Accordingly, the metastable intermediate material obtained is
typically related to the form of the feed material 24 processed.
Variables including aerosol composition, particle size, flow rate,
carrier gas, plasma power, gas composition and flow rate, and feed
material delivery system can be adjusted to produce a specific
metastable powder with select particle size, distribution,
morphology, or a specific metastable deposit with a porous or dense
structure.
[0035] For example, microsized metastable intermediate material can
be obtained from an aggregated feed powder (typically 10 to 200
.mu.m particle size) utilizing a prolonged feed-particle residence
time to ensure more efficient processing. Nano-sized metastable
powder can be obtained from vapor-condensation process utilizing a
fine-particle aerosol (typically 0.1 to 50 .mu.m particle size) of
solution precursor as feed material 24. The aerosol is efficiently
vaporized, and a metastable intermediate material is produced upon
rapid solidification. With the processing of the fine-particle
aerosol, the increased residence time enables complete vaporization
of all the feed material 24, prior to rapid condensation of the
vaporized species in a cooling medium to generate a metastable
intermediate material.
[0036] The system 16 further includes a shroud 26 surrounding and
enclosing the plasma flame 20. The shroud 26 is generally tubular
in shape and extends from the plasma torch 18 to a quenching medium
28 in the form of a cooling bath. The shroud 26 can be composed of
any heat resistant or refractory material including ceramics,
metals such as copper, carbon-based composites including graphite
and the like. The shroud 26 efficiently retains the radiant energy
generated by the plasma flame 24 that would otherwise be released
to the surroundings. In this manner, the interior of the shroud 26
can be rapidly heated to a very high temperature. The shroud 26
further operates to facilitate a uniform reaction zone in the
plasma flame 20, which enhances the complete and uniform conversion
of the feed material 24 into a homogenous metastable intermediate
material in the form of a powder, coating, deposit or preform.

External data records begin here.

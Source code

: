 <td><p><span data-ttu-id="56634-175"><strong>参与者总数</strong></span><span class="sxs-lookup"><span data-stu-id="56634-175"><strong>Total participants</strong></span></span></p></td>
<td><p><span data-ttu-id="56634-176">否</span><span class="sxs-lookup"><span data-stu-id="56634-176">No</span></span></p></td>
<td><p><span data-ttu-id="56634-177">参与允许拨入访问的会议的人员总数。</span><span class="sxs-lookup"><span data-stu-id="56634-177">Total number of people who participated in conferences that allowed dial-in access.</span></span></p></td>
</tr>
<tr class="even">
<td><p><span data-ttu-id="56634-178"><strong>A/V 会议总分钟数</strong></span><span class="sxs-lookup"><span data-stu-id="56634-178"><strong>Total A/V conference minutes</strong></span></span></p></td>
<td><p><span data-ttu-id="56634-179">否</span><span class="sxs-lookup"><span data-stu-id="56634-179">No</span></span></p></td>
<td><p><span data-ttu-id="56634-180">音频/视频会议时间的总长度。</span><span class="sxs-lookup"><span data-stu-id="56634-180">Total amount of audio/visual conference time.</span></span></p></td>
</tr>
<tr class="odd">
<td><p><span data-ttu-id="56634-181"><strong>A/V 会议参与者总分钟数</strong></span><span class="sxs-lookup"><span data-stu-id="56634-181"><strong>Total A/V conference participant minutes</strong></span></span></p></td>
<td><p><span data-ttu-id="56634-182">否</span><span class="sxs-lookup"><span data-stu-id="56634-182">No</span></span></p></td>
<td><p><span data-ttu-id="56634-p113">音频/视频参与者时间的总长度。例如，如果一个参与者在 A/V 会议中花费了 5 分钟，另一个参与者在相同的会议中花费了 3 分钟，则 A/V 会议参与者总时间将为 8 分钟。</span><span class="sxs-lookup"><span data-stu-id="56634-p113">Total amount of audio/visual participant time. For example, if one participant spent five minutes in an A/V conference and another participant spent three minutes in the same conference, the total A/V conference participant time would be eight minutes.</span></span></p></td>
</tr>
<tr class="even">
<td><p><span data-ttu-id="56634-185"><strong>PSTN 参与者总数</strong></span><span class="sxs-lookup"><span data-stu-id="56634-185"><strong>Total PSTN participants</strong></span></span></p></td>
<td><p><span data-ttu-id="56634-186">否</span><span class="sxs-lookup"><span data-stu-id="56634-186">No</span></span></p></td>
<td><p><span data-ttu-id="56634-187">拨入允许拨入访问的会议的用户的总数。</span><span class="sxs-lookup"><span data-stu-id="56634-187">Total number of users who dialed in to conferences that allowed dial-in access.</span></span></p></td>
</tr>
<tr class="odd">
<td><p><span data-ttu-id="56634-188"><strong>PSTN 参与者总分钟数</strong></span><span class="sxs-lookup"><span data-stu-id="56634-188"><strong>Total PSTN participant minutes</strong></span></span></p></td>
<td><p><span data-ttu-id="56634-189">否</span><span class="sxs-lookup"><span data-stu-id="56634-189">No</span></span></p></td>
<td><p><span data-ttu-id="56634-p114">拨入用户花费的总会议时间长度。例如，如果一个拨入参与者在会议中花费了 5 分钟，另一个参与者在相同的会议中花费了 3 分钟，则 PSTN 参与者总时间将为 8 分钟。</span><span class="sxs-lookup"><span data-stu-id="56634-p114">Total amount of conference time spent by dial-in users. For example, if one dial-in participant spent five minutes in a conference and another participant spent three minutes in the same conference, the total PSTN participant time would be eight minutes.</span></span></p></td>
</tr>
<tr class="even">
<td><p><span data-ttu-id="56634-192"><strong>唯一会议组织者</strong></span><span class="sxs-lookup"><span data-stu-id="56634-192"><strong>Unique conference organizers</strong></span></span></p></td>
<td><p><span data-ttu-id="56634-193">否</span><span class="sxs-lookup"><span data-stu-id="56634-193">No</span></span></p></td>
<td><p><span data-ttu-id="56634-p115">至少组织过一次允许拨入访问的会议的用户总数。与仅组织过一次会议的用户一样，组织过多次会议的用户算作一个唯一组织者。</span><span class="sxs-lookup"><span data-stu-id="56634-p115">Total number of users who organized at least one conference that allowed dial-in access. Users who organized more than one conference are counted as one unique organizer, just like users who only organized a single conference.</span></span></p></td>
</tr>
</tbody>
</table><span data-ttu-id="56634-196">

[0037] The exterior of the shroud 26 is preferably cooled with a
flowing gas or liquid to establish a uniform temperature gradient
through the wall of the shroud 26. This forms a hot walled reactor
where high temperature can be sustained by the intense radiation
from the plasma flame 20. The heat generated by the plasma flame 20
and the radiant energy refracted from the shroud 26 facilitates
rapid and efficient conversion of the feed material 24 into a
metastable intermediate material.
[0038] The system 16 further includes a nozzle 28 attached to the
lower interior end of the shroud 26. The nozzle 28 partitions the
interior of the shroud 26 into a high pressure upper region 30 and
a lower pressure low region 32. As the melted feed material 24
moves from the upper region 30 through the nozzle 28, the feed
material 24 undergoes rapid adiabatic cooling as it enters the
lower region 32. This greatly increases the velocity of the melted
feed material 24 toward the quench medium 28. As the feed material
24 passes through the lower region 32 and into the quench medium
28, the feed material 24 undergoes rapid cooling and is transformed
into a desired metastable intermediate material 34 with an
amorphous short-range order structure.
[0039] When quenched in the quench medium 28 (e.g., cooling water
bath), the surface of the feed material 24 experience surface
chemical reactions, specifically hydrolysis. X-ray diffraction
analysis detects the presence of such surface reactions by the
appearance of an amorphous peak superimposed on the crystalline
spinel peaks in the diffraction pattern of the as-quenched powder.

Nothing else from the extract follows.